How to extract the text from MS Office documents in Linux?

Solution 1:

Catdoc can convert doc,xls & ppt to text. Second option would be wvWare.

For more utils check check http://www.linux.com/archive/articles/52385 for word to text coverters and

Solution 2:

Abiword can convert from the commandline between any file formats it knows.

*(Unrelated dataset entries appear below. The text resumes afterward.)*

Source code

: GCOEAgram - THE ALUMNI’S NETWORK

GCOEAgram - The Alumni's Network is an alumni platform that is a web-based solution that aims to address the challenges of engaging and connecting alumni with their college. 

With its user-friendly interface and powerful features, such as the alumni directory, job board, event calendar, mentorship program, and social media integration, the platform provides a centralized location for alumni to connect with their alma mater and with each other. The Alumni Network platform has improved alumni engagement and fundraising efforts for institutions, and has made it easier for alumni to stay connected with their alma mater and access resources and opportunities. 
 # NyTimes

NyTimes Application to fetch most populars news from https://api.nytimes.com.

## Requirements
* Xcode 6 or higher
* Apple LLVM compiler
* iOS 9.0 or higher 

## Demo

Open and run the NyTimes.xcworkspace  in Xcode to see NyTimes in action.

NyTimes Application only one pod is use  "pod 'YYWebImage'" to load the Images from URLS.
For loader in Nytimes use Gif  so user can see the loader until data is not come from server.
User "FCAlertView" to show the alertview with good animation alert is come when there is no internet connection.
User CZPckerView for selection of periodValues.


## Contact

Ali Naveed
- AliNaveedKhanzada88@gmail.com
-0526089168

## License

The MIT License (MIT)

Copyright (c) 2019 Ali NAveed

Convert from Word to plain text:

abiword --to=txt myfile.doc

Make a pdf from a Word file:

abiword --to=pdf myfile.doc

And so on. The results in these cases would be myfile.txt or myfile.pdf. If you want to specify the output name you can do that too:

abiword --to=txt --to-name=output.txt myfile.doc

Convert ODT to Word:

abiword --to=doc myfile.odt

Convert Word to ODT:

abiword --to=odt myfile.doc

In fairness to other answers, it should be noted that AbiWord uses wvWare to handle Word documents, but even the wvWare homepage recommends using AbiWord instead for most conversions.

I hate word processors. This is the main reason I have AbiWord installed.

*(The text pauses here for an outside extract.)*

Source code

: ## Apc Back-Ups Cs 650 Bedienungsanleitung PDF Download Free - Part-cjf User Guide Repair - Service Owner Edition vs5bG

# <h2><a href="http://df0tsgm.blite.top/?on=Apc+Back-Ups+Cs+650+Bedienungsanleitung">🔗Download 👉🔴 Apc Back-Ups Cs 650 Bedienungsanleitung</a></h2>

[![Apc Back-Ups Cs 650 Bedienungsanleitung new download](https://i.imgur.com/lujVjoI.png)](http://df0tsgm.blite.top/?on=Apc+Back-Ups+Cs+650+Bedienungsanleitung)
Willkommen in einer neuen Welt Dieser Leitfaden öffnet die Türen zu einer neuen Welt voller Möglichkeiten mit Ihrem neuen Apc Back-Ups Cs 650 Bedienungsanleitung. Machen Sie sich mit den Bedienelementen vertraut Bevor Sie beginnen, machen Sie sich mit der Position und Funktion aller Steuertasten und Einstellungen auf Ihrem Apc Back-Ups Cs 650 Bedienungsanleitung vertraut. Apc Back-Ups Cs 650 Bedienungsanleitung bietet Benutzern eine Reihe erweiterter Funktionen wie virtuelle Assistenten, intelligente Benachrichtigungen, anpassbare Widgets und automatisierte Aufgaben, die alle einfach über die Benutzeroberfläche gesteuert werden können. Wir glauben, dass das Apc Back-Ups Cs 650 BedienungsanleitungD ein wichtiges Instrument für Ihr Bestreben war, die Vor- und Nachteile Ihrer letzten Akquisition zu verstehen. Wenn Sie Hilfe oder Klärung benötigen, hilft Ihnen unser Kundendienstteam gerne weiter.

You might also be interested in unoconv, which is a similar tool supporting formats OpenOffice knows (which would include spreadsheets and the like), but I have no experience with it personally.

Solution 3:

I finally found the perfect tool for scripting document parsing , it is apache-tika , it can parse gazillion non-text formats into text which is very cool!

Get Apache Tika here:

http://tika.apache.org/

(Mac Homebrew users: brew install tika)

The command-line interface works like this:

tika --text something.docx > something.txt